- **WORK REQUEST**:
In the data, find each line where the word "outside" appears and list that line.

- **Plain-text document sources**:
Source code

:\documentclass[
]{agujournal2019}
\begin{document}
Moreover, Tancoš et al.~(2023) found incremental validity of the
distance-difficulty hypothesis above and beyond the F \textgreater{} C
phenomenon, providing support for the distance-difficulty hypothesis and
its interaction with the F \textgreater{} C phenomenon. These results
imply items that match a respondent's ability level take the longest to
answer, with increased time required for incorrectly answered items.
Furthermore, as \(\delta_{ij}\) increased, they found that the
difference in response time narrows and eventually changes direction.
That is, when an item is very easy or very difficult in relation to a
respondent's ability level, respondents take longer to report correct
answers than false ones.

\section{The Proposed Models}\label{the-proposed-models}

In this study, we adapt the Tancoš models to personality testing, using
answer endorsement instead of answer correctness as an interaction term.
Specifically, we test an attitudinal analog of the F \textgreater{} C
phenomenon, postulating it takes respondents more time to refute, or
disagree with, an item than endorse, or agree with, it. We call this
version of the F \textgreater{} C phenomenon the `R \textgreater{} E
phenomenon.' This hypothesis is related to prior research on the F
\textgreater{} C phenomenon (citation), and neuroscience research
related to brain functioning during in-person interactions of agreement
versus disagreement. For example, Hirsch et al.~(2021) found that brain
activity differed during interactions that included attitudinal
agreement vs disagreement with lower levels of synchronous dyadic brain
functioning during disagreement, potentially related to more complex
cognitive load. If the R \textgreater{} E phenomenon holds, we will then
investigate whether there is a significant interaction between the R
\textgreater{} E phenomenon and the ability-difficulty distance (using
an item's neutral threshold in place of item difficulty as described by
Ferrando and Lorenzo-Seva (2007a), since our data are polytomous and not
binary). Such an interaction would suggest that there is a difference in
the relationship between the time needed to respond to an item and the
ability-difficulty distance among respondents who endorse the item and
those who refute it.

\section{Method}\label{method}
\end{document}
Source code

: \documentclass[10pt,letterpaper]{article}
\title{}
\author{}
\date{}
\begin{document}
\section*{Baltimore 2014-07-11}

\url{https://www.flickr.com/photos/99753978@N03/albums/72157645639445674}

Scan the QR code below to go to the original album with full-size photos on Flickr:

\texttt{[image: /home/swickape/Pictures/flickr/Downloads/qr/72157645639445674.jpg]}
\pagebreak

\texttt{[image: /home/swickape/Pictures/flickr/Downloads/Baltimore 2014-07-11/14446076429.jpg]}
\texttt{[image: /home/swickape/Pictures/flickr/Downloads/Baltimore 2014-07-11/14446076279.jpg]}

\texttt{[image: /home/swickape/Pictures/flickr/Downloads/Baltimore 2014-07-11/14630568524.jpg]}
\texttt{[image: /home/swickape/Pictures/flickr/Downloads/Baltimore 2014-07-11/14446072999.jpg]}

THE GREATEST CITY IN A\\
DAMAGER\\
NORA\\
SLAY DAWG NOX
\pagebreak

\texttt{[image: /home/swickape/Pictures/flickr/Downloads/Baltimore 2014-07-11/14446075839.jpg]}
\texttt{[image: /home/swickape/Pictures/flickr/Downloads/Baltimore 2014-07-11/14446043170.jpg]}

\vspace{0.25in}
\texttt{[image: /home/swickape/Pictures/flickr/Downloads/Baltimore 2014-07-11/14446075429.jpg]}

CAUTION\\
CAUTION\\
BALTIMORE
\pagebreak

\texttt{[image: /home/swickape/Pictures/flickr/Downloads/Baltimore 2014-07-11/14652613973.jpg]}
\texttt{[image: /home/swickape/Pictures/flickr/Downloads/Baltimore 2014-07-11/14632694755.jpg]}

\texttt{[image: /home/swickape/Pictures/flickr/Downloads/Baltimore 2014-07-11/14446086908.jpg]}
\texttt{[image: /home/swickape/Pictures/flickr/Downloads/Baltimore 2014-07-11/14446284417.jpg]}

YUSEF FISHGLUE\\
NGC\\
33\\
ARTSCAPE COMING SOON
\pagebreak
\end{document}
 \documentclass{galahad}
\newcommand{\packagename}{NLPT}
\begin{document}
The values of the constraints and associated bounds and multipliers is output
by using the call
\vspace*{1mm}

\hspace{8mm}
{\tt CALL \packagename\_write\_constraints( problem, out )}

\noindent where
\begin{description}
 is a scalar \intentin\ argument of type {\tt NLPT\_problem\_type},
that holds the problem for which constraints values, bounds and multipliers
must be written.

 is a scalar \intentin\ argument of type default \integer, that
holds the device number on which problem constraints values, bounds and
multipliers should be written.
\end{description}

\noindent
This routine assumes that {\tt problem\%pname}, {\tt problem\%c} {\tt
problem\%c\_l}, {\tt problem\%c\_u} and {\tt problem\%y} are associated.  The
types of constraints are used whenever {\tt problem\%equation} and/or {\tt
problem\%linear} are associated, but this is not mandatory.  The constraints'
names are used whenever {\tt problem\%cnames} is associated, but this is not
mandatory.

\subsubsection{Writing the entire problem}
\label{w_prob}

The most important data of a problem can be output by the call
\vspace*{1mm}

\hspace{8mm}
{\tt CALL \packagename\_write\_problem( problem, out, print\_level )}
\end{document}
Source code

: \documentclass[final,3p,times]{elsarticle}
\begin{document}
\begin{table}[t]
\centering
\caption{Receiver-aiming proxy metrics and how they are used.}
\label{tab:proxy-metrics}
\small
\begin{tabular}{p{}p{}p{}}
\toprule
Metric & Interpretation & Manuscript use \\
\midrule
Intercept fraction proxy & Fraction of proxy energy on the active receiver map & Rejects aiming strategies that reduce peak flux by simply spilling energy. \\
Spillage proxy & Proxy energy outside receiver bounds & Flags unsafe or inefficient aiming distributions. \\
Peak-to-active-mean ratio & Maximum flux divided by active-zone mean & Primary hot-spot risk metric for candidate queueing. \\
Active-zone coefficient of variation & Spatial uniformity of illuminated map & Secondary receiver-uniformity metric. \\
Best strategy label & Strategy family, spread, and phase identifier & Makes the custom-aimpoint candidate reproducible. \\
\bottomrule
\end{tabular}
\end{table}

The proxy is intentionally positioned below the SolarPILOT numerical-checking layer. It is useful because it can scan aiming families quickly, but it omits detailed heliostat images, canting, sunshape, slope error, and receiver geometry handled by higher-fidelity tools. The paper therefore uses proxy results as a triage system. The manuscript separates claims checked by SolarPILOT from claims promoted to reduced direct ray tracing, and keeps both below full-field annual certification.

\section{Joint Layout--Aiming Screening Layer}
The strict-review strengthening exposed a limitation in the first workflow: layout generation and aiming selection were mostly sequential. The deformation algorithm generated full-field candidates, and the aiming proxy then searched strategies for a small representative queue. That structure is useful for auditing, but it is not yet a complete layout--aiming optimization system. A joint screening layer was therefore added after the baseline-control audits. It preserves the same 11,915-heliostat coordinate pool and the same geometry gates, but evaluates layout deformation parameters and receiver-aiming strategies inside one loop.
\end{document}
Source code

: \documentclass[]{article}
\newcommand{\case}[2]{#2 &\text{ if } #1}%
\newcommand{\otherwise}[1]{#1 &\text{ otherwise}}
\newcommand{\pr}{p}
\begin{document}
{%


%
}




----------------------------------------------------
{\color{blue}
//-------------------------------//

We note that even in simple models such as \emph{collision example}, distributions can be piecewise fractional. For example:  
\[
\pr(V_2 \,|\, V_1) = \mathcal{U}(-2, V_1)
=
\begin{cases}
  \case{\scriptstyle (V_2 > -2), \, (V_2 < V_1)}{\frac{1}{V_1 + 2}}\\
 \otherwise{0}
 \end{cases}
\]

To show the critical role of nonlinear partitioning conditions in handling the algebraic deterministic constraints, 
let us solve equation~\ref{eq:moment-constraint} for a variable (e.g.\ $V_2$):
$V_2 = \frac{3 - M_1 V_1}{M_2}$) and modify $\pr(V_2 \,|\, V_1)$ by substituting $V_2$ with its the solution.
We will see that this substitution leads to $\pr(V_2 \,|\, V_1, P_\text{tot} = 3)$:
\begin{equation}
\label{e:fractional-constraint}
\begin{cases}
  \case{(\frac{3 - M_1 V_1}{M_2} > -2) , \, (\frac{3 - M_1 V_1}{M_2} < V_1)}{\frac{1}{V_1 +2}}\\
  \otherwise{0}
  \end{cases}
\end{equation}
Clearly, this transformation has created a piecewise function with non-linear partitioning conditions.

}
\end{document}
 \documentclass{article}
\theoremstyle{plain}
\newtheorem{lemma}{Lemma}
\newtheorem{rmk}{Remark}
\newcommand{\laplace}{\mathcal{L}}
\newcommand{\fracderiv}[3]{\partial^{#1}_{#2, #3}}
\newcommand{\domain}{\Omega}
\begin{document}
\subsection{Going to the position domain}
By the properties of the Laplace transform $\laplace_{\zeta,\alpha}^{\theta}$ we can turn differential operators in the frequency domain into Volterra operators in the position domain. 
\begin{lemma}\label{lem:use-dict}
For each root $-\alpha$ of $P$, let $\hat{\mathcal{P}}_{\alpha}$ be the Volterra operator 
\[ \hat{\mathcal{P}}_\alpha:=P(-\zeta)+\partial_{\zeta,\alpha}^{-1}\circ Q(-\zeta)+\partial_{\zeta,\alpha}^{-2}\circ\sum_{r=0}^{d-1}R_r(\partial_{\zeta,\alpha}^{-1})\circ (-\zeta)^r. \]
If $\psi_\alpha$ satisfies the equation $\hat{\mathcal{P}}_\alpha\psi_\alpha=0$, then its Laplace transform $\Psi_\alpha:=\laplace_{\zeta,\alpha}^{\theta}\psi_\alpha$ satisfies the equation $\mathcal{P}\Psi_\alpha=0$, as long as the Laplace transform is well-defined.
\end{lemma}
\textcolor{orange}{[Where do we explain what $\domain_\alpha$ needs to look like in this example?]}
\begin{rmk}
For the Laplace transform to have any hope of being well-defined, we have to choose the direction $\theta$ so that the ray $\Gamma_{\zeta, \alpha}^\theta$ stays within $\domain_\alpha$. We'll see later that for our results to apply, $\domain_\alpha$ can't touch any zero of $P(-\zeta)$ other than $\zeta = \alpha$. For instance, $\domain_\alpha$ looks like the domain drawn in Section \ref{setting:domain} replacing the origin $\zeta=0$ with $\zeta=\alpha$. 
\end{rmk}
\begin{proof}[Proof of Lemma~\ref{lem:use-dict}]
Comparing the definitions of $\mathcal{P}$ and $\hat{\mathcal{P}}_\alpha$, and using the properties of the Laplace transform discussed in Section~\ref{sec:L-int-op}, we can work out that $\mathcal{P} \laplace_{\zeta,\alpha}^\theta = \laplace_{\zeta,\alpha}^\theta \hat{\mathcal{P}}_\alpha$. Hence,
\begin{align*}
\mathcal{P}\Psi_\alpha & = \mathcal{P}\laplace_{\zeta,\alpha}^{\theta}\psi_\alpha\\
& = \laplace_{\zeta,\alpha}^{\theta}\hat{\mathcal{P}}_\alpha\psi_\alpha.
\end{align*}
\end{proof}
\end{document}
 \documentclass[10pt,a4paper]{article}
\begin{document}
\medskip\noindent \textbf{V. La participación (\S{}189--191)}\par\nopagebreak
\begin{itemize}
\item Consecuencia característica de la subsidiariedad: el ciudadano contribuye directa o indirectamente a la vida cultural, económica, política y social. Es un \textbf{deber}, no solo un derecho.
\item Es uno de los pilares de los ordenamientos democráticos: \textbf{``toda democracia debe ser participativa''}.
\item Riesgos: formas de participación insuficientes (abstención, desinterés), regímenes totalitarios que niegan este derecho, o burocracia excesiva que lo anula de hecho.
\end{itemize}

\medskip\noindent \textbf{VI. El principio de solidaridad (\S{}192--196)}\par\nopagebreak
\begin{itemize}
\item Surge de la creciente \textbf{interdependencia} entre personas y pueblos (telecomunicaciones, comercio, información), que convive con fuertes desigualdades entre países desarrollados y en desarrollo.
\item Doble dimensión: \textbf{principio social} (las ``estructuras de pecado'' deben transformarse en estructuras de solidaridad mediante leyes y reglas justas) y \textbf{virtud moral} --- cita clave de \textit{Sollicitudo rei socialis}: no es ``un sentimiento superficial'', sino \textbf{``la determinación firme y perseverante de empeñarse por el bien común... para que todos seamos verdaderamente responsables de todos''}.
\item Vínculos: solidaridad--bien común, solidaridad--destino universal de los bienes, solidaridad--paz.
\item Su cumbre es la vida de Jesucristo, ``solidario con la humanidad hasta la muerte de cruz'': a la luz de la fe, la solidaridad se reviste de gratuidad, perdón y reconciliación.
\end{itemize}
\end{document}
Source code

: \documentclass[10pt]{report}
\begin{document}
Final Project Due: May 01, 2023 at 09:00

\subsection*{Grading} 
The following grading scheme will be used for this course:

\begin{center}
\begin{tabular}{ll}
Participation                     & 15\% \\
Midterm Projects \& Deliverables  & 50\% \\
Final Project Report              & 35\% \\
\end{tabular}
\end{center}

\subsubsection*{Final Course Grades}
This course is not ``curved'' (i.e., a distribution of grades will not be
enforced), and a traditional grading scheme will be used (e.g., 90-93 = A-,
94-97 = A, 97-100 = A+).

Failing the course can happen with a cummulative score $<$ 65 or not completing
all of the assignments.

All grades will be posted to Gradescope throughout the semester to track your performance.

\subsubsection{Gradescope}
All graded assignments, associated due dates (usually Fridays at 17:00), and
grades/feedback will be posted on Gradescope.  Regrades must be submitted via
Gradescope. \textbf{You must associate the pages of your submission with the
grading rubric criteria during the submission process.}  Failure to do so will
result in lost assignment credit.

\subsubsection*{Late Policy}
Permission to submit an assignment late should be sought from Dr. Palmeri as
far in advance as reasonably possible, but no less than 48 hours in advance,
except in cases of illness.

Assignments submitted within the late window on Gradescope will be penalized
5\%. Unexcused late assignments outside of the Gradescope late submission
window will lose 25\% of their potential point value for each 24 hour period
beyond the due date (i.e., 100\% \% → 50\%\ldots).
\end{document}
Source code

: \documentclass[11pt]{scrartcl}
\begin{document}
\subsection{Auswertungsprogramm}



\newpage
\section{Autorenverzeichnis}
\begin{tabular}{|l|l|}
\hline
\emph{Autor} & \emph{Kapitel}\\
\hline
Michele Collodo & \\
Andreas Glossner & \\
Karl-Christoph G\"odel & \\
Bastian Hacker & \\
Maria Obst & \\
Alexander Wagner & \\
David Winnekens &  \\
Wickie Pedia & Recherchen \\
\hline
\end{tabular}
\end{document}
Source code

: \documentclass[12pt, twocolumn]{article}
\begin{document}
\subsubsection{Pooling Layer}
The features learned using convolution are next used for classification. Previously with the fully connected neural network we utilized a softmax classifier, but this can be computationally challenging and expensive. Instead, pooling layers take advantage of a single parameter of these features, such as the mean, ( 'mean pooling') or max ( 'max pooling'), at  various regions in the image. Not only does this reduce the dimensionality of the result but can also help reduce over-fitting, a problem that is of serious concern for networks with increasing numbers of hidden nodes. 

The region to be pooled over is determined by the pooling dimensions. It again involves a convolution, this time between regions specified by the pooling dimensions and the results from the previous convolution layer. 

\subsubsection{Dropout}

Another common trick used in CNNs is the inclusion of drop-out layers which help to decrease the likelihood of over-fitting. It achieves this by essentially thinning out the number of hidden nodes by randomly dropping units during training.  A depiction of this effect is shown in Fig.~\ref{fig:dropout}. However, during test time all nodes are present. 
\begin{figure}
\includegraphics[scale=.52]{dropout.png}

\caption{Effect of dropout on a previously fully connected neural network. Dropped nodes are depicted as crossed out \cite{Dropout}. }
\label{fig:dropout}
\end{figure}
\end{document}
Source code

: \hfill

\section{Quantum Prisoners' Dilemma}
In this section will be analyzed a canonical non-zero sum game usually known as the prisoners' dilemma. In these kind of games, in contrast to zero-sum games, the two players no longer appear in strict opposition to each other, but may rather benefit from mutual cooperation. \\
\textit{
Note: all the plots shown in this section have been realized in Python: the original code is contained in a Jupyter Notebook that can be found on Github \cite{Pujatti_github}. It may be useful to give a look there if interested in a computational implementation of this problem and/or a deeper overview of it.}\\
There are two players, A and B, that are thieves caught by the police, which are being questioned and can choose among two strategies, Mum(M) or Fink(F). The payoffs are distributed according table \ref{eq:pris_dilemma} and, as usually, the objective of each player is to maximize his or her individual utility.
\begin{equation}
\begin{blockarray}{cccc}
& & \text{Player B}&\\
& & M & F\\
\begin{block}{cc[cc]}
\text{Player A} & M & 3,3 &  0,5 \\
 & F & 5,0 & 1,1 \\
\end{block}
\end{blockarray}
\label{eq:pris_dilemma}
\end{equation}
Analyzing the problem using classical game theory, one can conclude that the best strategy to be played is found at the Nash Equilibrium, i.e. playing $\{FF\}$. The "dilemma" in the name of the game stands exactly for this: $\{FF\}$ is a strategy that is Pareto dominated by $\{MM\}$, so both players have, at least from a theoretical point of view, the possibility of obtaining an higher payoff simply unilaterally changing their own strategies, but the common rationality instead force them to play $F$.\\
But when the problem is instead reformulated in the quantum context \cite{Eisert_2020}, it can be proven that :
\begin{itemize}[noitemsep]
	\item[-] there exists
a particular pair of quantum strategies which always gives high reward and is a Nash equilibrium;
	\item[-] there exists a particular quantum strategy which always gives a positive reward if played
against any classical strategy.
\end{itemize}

- **EXERCISE SOLUTION**:
Spillage proxy & Proxy energy outside receiver bounds & Flags unsafe or inefficient aiming distributions. \\
5\%. Unexcused late assignments outside of the Gradescope late submission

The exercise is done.